熊本地震、自衛隊の「心優しき大奮闘」の画像
熊本地震、自衛隊の「心優しき大奮闘」の画像

 地震との共存を宿命づけられた日本。“大きな揺れ”を計器が観測――その瞬間から自衛官は動き出していた!!

 4月14日21時47分、福岡の航空自衛隊築城(ついき)基地から2機のF-2戦闘機が熊本上空を目指して飛び立った――。熊本県熊本地方を中心とした直下型地震の発生から、わずか20分後のことだ。「2機のF-2は、領空侵犯対処任務で待機していた機体でしょう。任務は目視による被災地の航空偵察。夜間でしたので細かな様子は分からないはずですが、火災が発生していないかを確認したはずです」(軍事ジャーナリストの竹内修氏)

 いの一番にF-2が飛び立って以降、自衛隊は地元・九州の部隊を中心に、全国各地から続々と被災地に急派された。

 益城(ましき)町で震度7を記録した14日以降も、震度5クラスの余震が相次ぎ被害が拡大した熊本。16日未明には、14日を上回るM7.3、最大震度7の大きな揺れが襲った(後日、気象庁は16日の揺れを本震と発表)が、自衛隊は増強され、21日現在で投下人員は2万2000人(延べ8万人超)という大規模なものとなった。「救難ヘリ、大型輸送機といった航空機126機、艦艇15隻、無数の車両が稼働しています。東日本大震災(11年)同様、“オール自衛隊”で災害派遣活動を行っていると言えます」(軍事ライターの黒鉦英夫氏)

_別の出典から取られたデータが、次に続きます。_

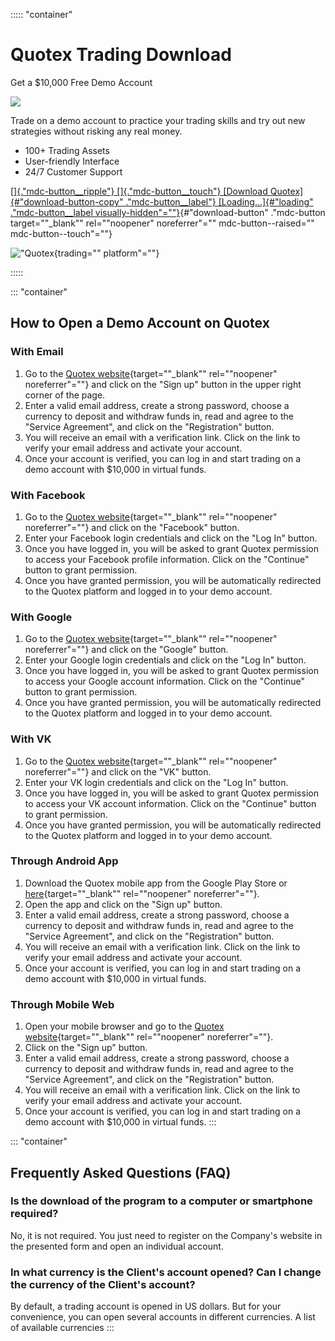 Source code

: ::::: \"container\"



# Quotex Trading Download

Get a \$10,000 Free Demo Account

[![](https://static.quotex.io/files/1_en/300_250.jpg)](https://traff.sbs/brokerqxsignupf)

Trade on a demo account to practice your trading skills and try out new
strategies without risking any real money.

-   100+ Trading Assets
-   User-friendly Interface
-   24/7 Customer Support

[[]{."mdc-button__ripple"} []{."mdc-button__touch"}
[Download Quotex]{#"download-button-copy"
."mdc-button__label"} [Loading\...]{#"loading"
."mdc-button__label
visually-hidden"=""}](\%22https://traff.sbs/quotexonelink\%22){#"download-button"
."mdc-button target=""_blank"" rel=""noopener"
noreferrer"="" mdc-button--raised="" mdc-button--touch"=""}







!["Quotex](\%22https://quotex.com/wp-content/uploads/2022/06/quotex-trading-platform-1.png\%22){trading=""
platform"=""}



:::::

::: \"container\"
## How to Open a Demo Account on Quotex

### With Email

1.  Go to the [Quotex
    website](\%22https://quotexclub.com/quotex-register\%22){target=""_blank""
    rel=""noopener" noreferrer"=""} and click on the "Sign
    up" button in the upper right corner of the page.
2.  Enter a valid email address, create a strong password, choose a
    currency to deposit and withdraw funds in, read and agree to the
    "Service Agreement", and click on the "Registration"
    button.
3.  You will receive an email with a verification link. Click on the
    link to verify your email address and activate your account.
4.  Once your account is verified, you can log in and start trading on a
    demo account with \$10,000 in virtual funds.

### With Facebook

1.  Go to the [Quotex
    website](\%22https://quotexclub.com/quotex-register\%22){target=""_blank""
    rel=""noopener" noreferrer"=""} and click on the
    "Facebook" button.
2.  Enter your Facebook login credentials and click on the "Log
    In" button.
3.  Once you have logged in, you will be asked to grant Quotex
    permission to access your Facebook profile information. Click on the
    "Continue" button to grant permission.
4.  Once you have granted permission, you will be automatically
    redirected to the Quotex platform and logged in to your demo
    account.

### With Google

1.  Go to the [Quotex
    website](\%22https://quotexclub.com/quotex-register\%22){target=""_blank""
    rel=""noopener" noreferrer"=""} and click on the
    "Google" button.
2.  Enter your Google login credentials and click on the "Log In"
    button.
3.  Once you have logged in, you will be asked to grant Quotex
    permission to access your Google account information. Click on the
    "Continue" button to grant permission.
4.  Once you have granted permission, you will be automatically
    redirected to the Quotex platform and logged in to your demo
    account.

### With VK

1.  Go to the [Quotex
    website](\%22https://quotexclub.com/quotex-register\%22){target=""_blank""
    rel=""noopener" noreferrer"=""} and click on the "VK"
    button.
2.  Enter your VK login credentials and click on the "Log In"
    button.
3.  Once you have logged in, you will be asked to grant Quotex
    permission to access your VK account information. Click on the
    "Continue" button to grant permission.
4.  Once you have granted permission, you will be automatically
    redirected to the Quotex platform and logged in to your demo
    account.

### Through Android App

1.  Download the Quotex mobile app from the Google Play Store or
    [here](\%22https://quotexclub.com/quotex-android-register\%22){target=""_blank""
    rel=""noopener" noreferrer"=""}.
2.  Open the app and click on the "Sign up" button.
3.  Enter a valid email address, create a strong password, choose a
    currency to deposit and withdraw funds in, read and agree to the
    "Service Agreement", and click on the "Registration"
    button.
4.  You will receive an email with a verification link. Click on the
    link to verify your email address and activate your account.
5.  Once your account is verified, you can log in and start trading on a
    demo account with \$10,000 in virtual funds.

### Through Mobile Web

1.  Open your mobile browser and go to the [Quotex
    website](\%22https://quotexclub.com/quotex-register\%22){target=""_blank""
    rel=""noopener" noreferrer"=""}.
2.  Click on the "Sign up" button.
3.  Enter a valid email address, create a strong password, choose a
    currency to deposit and withdraw funds in, read and agree to the
    "Service Agreement", and click on the "Registration"
    button.
4.  You will receive an email with a verification link. Click on the
    link to verify your email address and activate your account.
5.  Once your account is verified, you can log in and start trading on a
    demo account with \$10,000 in virtual funds.
:::

::: \"container\"
## Frequently Asked Questions (FAQ)

### Is the download of the program to a computer or smartphone required?

No, it is not required. You just need to register on the Company's
website in the presented form and open an individual account.

### In what currency is the Client's account opened? Can I change the currency of the Client's account?

By default, a trading account is opened in US dollars. But for your
convenience, you can open several accounts in different currencies. A
list of available currencies
:::

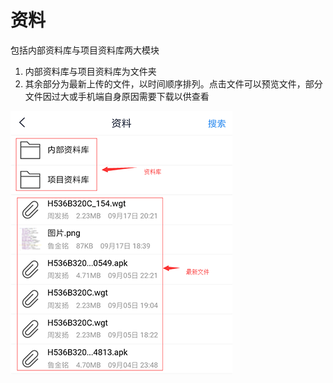 # 资料

包括内部资料库与项目资料库两大模块
1. 内部资料库与项目资料库为文件夹
2. 其余部分为最新上传的文件，以时间顺序排列。点击文件可以预览文件，部分文件因过大或手机端自身原因需要下载以供查看

![资料主页](../img/filesHome.png) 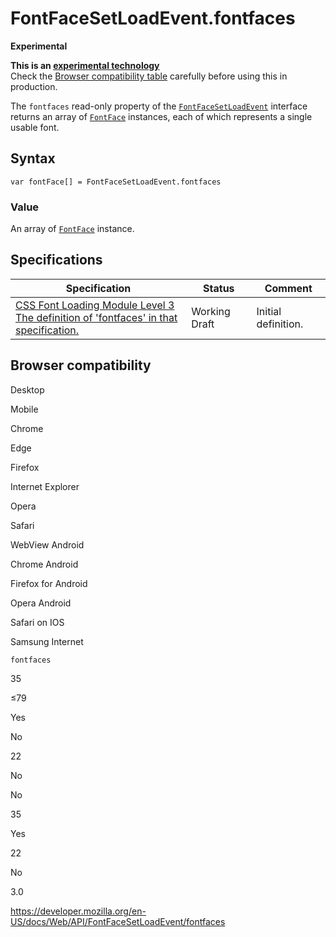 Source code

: # FontFaceSetLoadEvent.fontfaces

**Experimental**

**This is an [experimental technology](https://developer.mozilla.org/en-US/docs/MDN/Guidelines/Conventions_definitions#experimental)**  
Check the [Browser compatibility table](#browser_compatibility) carefully before using this in production.

The `fontfaces` read-only property of the [`FontFaceSetLoadEvent`](../fontfacesetloadevent) interface returns an array of [`FontFace`](../fontface) instances, each of which represents a single usable font.

## Syntax

    var fontFace[] = FontFaceSetLoadEvent.fontfaces

### Value

An array of [`FontFace`](../fontface) instance.

## Specifications

<table><thead><tr class="header"><th>Specification</th><th>Status</th><th>Comment</th></tr></thead><tbody><tr class="odd"><td><a href="https://drafts.csswg.org/css-font-loading/#dom-fontfacesetloadevent-fontfaces">CSS Font Loading Module Level 3<br />
<span class="small">The definition of 'fontfaces' in that specification.</span></a></td><td><span class="spec-wd">Working Draft</span></td><td>Initial definition.</td></tr></tbody></table>

## Browser compatibility

Desktop

Mobile

Chrome

Edge

Firefox

Internet Explorer

Opera

Safari

WebView Android

Chrome Android

Firefox for Android

Opera Android

Safari on IOS

Samsung Internet

`fontfaces`

35

≤79

Yes

No

22

No

No

35

Yes

22

No

3.0

<a href="https://developer.mozilla.org/en-US/docs/Web/API/FontFaceSetLoadEvent/fontfaces" class="_attribution-link">https://developer.mozilla.org/en-US/docs/Web/API/FontFaceSetLoadEvent/fontfaces</a>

 惜しみなく人員と装備を投入する自衛隊だが、驚くべきはその初動の速さ。「熊本県知事から第8師団長(司令部=北熊本駐屯地)に対し、災害派遣要請があったのは発災の約1時間後でしたが、その前に自衛隊は初動のF-2に加え、UH-1、UH-60、U-125などを情報収集で出動させています。さらに第8偵察隊所属のファスト・フォース(人員6名)を益城町役場に派遣していたのです」(前出の竹内氏)

 “ファスト・フォース”は、東日本大震災の教訓から誕生した災害派遣の初動部隊で、全国津々浦々の駐屯地などに24時間365日態勢で設置されている。「遭難者や被災者が飲まず食わずで救助を待ち、生還できる限界は72時間とされていますので、ファスト・フォースの設置は効果絶大でしょう」(前出の黒鉦氏) 発災から1週間で大小700回近くの余震が続いた熊本。不安に駆られる住民には、消防、警察、そして何より自衛官の存在が拠り所になっているという。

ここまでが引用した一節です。